The goal is to get to the pool but he doesn't want to put his shoes on - so make a game of it like - race mummy to put our shoes on, time him to see how quickly he can do it, etc. Then race mummy to the car, or see what's the funniest walk he can do to the car. Don't say "right ds, put your shoes on." Say "if you want to go to the pool, what do you need to put on your feet before we can go?"

Some children like to have autonomy, choice and control. You're still getting him to do what you want, but in a way that takes the conflict out of the situation and let's him feel in control. This approach is tiring and difficult for you to begin with, but it's better than dealing with rudeness and meltdowns.

Sorry to disappoint you but he does sound very very much like my child who has PDA and these tactics have made our lives much much better and our home is more harmonious.

EmeraldShamrock000 · 15/02/2025 19:20

@jellybe I missed your post, fully agree with you, it works.

Endofyear · 15/02/2025 19:22

Some children just love arguing the toss with you while others are more passive and compliant. Be glad that he's a strong personality and won't grow up to be a walkover! I think the best course of action is to ignore the argumentative comments and whingeing - maybe after one reminder - 'I'm not going to talk to you when you're whingeing, I will wait until you speak nicely' then ignore. I always think with small children, pick your battles but make sure you win them! This means staying calm, being consistent and being prepared to see it through and not give in for the sake of a quiet life. So if he's arguing and complaining, don't engage, be breezy and cheerful 'We're going in the car now, off we go!' and sweep him along with you. Use a tone of voice that is take charge and sounds like you are expecting him to comply, cheerful and confident (even if you don't feel it!)

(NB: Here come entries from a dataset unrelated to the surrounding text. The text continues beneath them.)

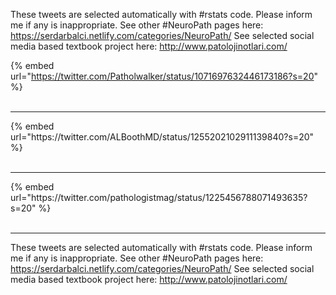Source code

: 

These tweets are selected automatically with #rstats code. Please inform me if any is inappropriate.
See other #NeuroPath pages here: https://serdarbalci.netlify.com/categories/NeuroPath/ 
See selected social media based textbook project here: http://www.patolojinotlari.com/

{% embed url="https://twitter.com/Patholwalker/status/1071697632446173186?s=20" %}<br>
<br>
<hr>
{% embed url="https://twitter.com/ALBoothMD/status/1255202102911139840?s=20" %}<br>
<br>
<hr>
{% embed url="https://twitter.com/pathologistmag/status/1225456788071493635?s=20" %}<br>
<br>
<hr>


These tweets are selected automatically with #rstats code. Please inform me if any is inappropriate.
See other #NeuroPath pages here: https://serdarbalci.netlify.com/categories/NeuroPath/ 
See selected social media based textbook project here: http://www.patolojinotlari.com/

Snowfairyxx · 15/02/2025 19:28

He sounds like my family members kids. They are very whiney and argumentative. I really wish their mum would be firmer with them and try put a stop to it. It makes it very hard to see them with my children to be honest. As they are always getting upset and whining over something small or don't like what my children are doing, saying or playing with etc.
Sounds like you are doing your best to ignore the silly behaviour. My relative seems to end up comforting them and makes it worse.

user3827 · 15/02/2025 19:46

I'd say put yourself in the role of leader, not follower. We're leaving - make your way to the door, don't wait for him. We're eating this, put food in middle, he can choose what he wants. Get ready, he gets his clothes, you make way to door.

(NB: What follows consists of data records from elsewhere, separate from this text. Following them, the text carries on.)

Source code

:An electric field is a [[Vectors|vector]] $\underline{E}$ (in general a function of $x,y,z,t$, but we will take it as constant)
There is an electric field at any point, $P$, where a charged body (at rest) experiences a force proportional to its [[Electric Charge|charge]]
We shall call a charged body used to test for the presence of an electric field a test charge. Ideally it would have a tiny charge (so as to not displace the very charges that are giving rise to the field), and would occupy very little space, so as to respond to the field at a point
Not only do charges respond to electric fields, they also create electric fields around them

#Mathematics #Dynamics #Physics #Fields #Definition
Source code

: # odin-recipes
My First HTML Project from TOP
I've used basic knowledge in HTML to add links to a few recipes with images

I've noticed DC is sooo whiny when DH is around (usually panders to him) than when it's just me and DC

user3827 · 15/02/2025 19:46

But does sound normal tbh

traxt · 15/02/2025 21:18

user3827 · 15/02/2025 19:46

I'd say put yourself in the role of leader, not follower. We're leaving - make your way to the door, don't wait for him. We're eating this, put food in middle, he can choose what he wants. Get ready, he gets his clothes, you make way to door.

I've noticed DC is sooo whiny when DH is around (usually panders to him) than when it's just me and DC

I notice this with my DH as well.

OP posts:
Achyarms · 15/02/2025 21:24

Op my 4 yo son is v similar

PeriPeriMam · 15/02/2025 21:32

Sounds like an absolutely classic four year old. Don't let anyone diagnose them with anything too quickly, possibly it's more worrying if they're very compliant

Dayfurrrrit · 15/02/2025 21:39

Oh my 4 yr old is just like this! How headstrong she is, the ability to argue black is white and never back down and complete disinterest in being tricked by ‘having a choice’ is both seriously impressive and frustrating. Such difficult kids to parent, but I’m surviving on the belief that her natural personality will be useful for her in the future!

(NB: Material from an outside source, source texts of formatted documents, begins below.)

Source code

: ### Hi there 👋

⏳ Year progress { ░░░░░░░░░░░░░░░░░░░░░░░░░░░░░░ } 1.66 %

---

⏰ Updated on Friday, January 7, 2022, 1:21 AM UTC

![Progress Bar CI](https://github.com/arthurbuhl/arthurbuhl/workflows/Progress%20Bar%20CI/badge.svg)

I don’t subscribe to any specific form of parenting and probably just a mixture of pick your battles, this is happening whether you like it or not parenting, praise, some consequences (but that usually escalates the situation), modelling how to speak to us and unfortunately the occasional shouting (would obv rather not but sometimes you’re just driven to it).

she has many excellent character traits but when they have an iron will they can be testing!